*** Begin section ***

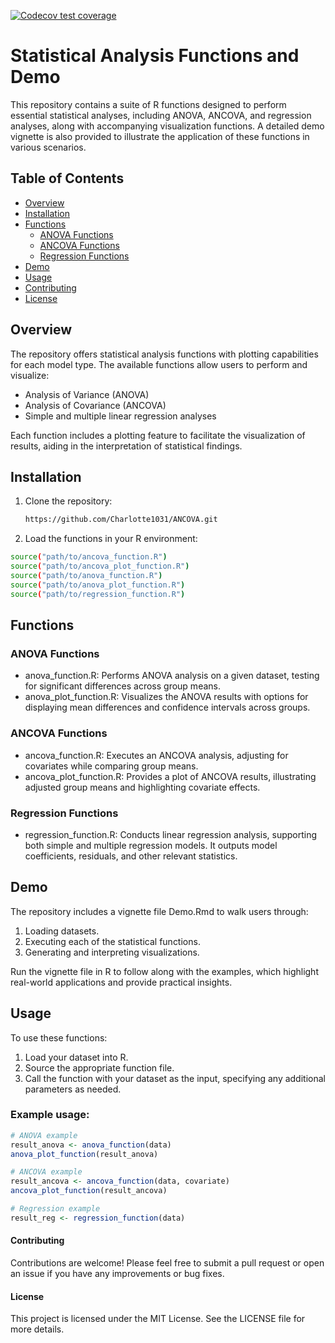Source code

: <!-- badges: start -->
[![Codecov test coverage](https://codecov.io/gh/Charlotte1031/ANCOVA.xx/graph/badge.svg)](https://app.codecov.io/gh/Charlotte1031/ANCOVA.xx)
<!-- badges: end -->



# Statistical Analysis Functions and Demo

This repository contains a suite of R functions designed to perform essential statistical analyses, including ANOVA, ANCOVA, and regression analyses, along with accompanying visualization functions. A detailed demo vignette is also provided to illustrate the application of these functions in various scenarios.

## Table of Contents

- [Overview](#overview)
- [Installation](#installation)
- [Functions](#functions)
  - [ANOVA Functions](#anova-functions)
  - [ANCOVA Functions](#ancova-functions)
  - [Regression Functions](#regression-functions)
- [Demo](#demo)
- [Usage](#usage)
- [Contributing](#contributing)
- [License](#license)

## Overview

The repository offers statistical analysis functions with plotting capabilities for each model type. The available functions allow users to perform and visualize:
- Analysis of Variance (ANOVA)
- Analysis of Covariance (ANCOVA)
- Simple and multiple linear regression analyses

Each function includes a plotting feature to facilitate the visualization of results, aiding in the interpretation of statistical findings.

## Installation

1. Clone the repository:
   ```bash
   https://github.com/Charlotte1031/ANCOVA.git
   ```
2.	Load the functions in your R environment:

  ```bash
  source("path/to/ancova_function.R")
  source("path/to/ancova_plot_function.R")
  source("path/to/anova_function.R")
  source("path/to/anova_plot_function.R")
  source("path/to/regression_function.R")
  ```


## Functions

### ANOVA Functions

- anova_function.R: Performs ANOVA analysis on a given dataset, testing for significant differences across group means.
- anova_plot_function.R: Visualizes the ANOVA results with options for displaying mean differences and confidence intervals across groups.

### ANCOVA Functions

- ancova_function.R: Executes an ANCOVA analysis, adjusting for covariates while comparing group means.
- ancova_plot_function.R: Provides a plot of ANCOVA results, illustrating adjusted group means and highlighting covariate effects.

### Regression Functions

- regression_function.R: Conducts linear regression analysis, supporting both simple and multiple regression models. It outputs model coefficients, residuals, and other relevant statistics.

## Demo

The repository includes a vignette file Demo.Rmd to walk users through:

1.	Loading datasets.
2.	Executing each of the statistical functions.
3.	Generating and interpreting visualizations.

Run the vignette file in R to follow along with the examples, which highlight real-world applications and provide practical insights.

## Usage

To use these functions:

1.	Load your dataset into R.
2.	Source the appropriate function file.
3.	Call the function with your dataset as the input, specifying any additional parameters as needed.

### Example usage:

```r
# ANOVA example
result_anova <- anova_function(data)
anova_plot_function(result_anova)

# ANCOVA example
result_ancova <- ancova_function(data, covariate)
ancova_plot_function(result_ancova)

# Regression example
result_reg <- regression_function(data)
```

#### Contributing

Contributions are welcome! Please feel free to submit a pull request or open an issue if you have any improvements or bug fixes.

#### License

This project is licensed under the MIT License. See the LICENSE file for more details.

*** End section ***

REQUIRED ACTION: Above are some lines. Repeat exactly, and only, those from the line that has "appropriate function file." through the line that has "#### Contributing".

SOLUTION:
2.	Source the appropriate function file.
3.	Call the function with your dataset as the input, specifying any additional parameters as needed.

### Example usage:

```r
# ANOVA example
result_anova <- anova_function(data)
anova_plot_function(result_anova)

# ANCOVA example
result_ancova <- ancova_function(data, covariate)
ancova_plot_function(result_ancova)

# Regression example
result_reg <- regression_function(data)
```

#### Contributing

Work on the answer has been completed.